As the weeks ticked down towards Ditch Day, Oren and Mike’s huge double essentially became our war room. Random electronics, maps, sketches, and drying painted objects were strewn wall to wall.

In the end most stacks hit surprisingly close to the 8-5 mark, an amazing feat in and of itself when you think about it, let alone what creating what happens in that time period. (I’m getting there, I swear!)

Announcements Pt. 3

Ah yes, the actual Ditch Day announcement. I hope you’re reading these posts in order and have had to wait a bit for this one.  The atmosphere of unspoken sentiment that pervades the dining hall: “Get to the announcements! We know they’re coming. Between the hint-hint wink-wink emails, the periodic banning of non-seniors from the dining hall and the alumni now helping pack dinner wall to wall, we know it’s going to happen!
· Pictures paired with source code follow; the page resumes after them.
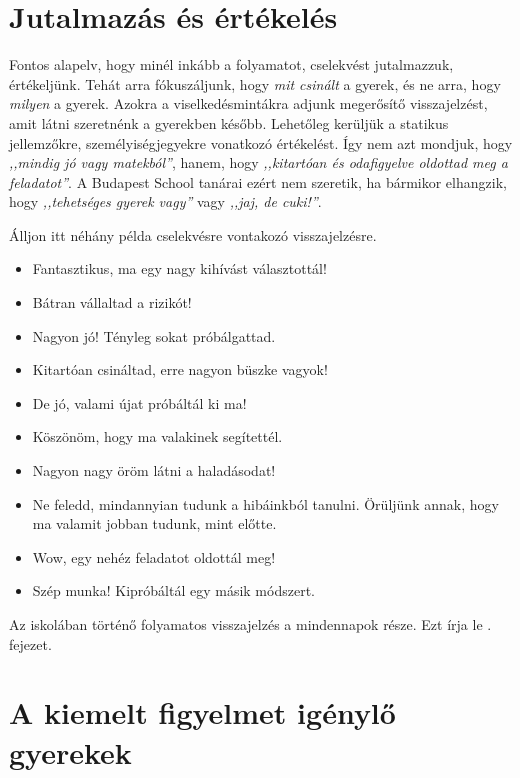\section{Jutalmazás és értékelés}
\label{jutalmazas}

Fontos alapelv, hogy minél inkább a folyamatot, cselekvést jutalmazzuk, értékeljünk. Tehát arra fókuszáljunk, hogy
 \emph{mit csinált} a gyerek, és ne arra, hogy \emph{milyen} a gyerek. Azokra
a viselkedésmintákra adjunk megerősítő visszajelzést, amit látni szeretnénk a gyerekben később. 
Lehetőleg kerüljük a statikus jellemzőkre, személyiségjegyekre vonatkozó értékelést. Így nem azt mondjuk, hogy
\emph{,,mindig jó vagy matekból''}, hanem, hogy \emph{,,kitartóan és odafigyelve oldottad meg a feladatot''}. A Budapest School tanárai
ezért nem szeretik, ha bármikor elhangzik, hogy \emph{,,tehetséges gyerek vagy''} vagy \emph{,,jaj, de cuki!''}. 

Álljon itt néhány példa cselekvésre vontakozó visszajelzésre. 

\begin{itemize}

      \item
            Fantasztikus, ma egy nagy kihívást választottál!
      \item
            Bátran vállaltad a rizikót!
      \item
            Nagyon jó! Tényleg sokat próbálgattad.
      \item
            Kitartóan csináltad, erre nagyon büszke vagyok!
      \item
            De jó, valami újat próbáltál ki ma!
      \item
            Köszönöm, hogy ma valakinek segítettél.
      \item
            Nagyon nagy öröm látni a haladásodat!
      \item
            Ne feledd, mindannyian tudunk a hibáinkból tanulni. Örüljünk annak,
            hogy ma valamit jobban tudunk, mint előtte.
      \item
            Wow, egy nehéz feladatot oldottál meg!
      \item
            Szép munka! Kipróbáltál egy másik módszert.
\end{itemize}

Az iskolában történő folyamatos visszajelzés a mindennapok része. Ezt írja le . fejezet. 



\section{A kiemelt figyelmet igénylő
  gyerekek}\label{sec:kiemelt_figyelem}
Come on already!”

And of course, most Ditch Day announcements are better if you get their references so here is some background viewing that might increase your appreciation. Oh, and the little bit of background reading is the entire Lord of the Rings Trilogy.

I walk into the dining hall in full lab safety gear – googles, coat, and welding gloves to the intro music of ‘Will it blend?’ and announced that I am Tom Dickson. (Suspension of disbelief pervades announcements as well as ditch day itself.) “I wonder if this banana will blend?”

On a conveniently placed table at the front of the Dining hall sits my trusty ‘BlendTec Blender.’ I pop the banana in and what do you know? A banana will blend.

“Now, that’s all I had planned for today,” I announce, pulling a ring on a chain out of my pocket, “but on my way in to work I found this shiny ring on the ground. Which of course raises the question – will it blend?”

I hold out my hand to drop the ring in, but then quickly pull it back. I try again, but my hand can’t quite seem to let go.  Finally, through sheer willpower, I get the ring out of my grip and into the blender. “Here we go!”

I turn on the blender, and suddenly there is a screeching explosion within! As the smoke clears, I pull off the top and reach in to grab … the fully intact ring.

Pulling back my goggles, I say in astonishment “If a BlendTec blender can’t destroy it… there is only one other way …”

cue music and movie-trailer-voiceover voice

“It must be taken across rivers and over mountains. Through darkness and water. It must be taken to its very birthplace – Orodruin – and cast into the fires from whence it was forged! Few friends will aid you, and many enemies will bar your path.”

“You have a long journey ahead of you frosh, so go to bed –because DITCH DAY IS TOMORROW!”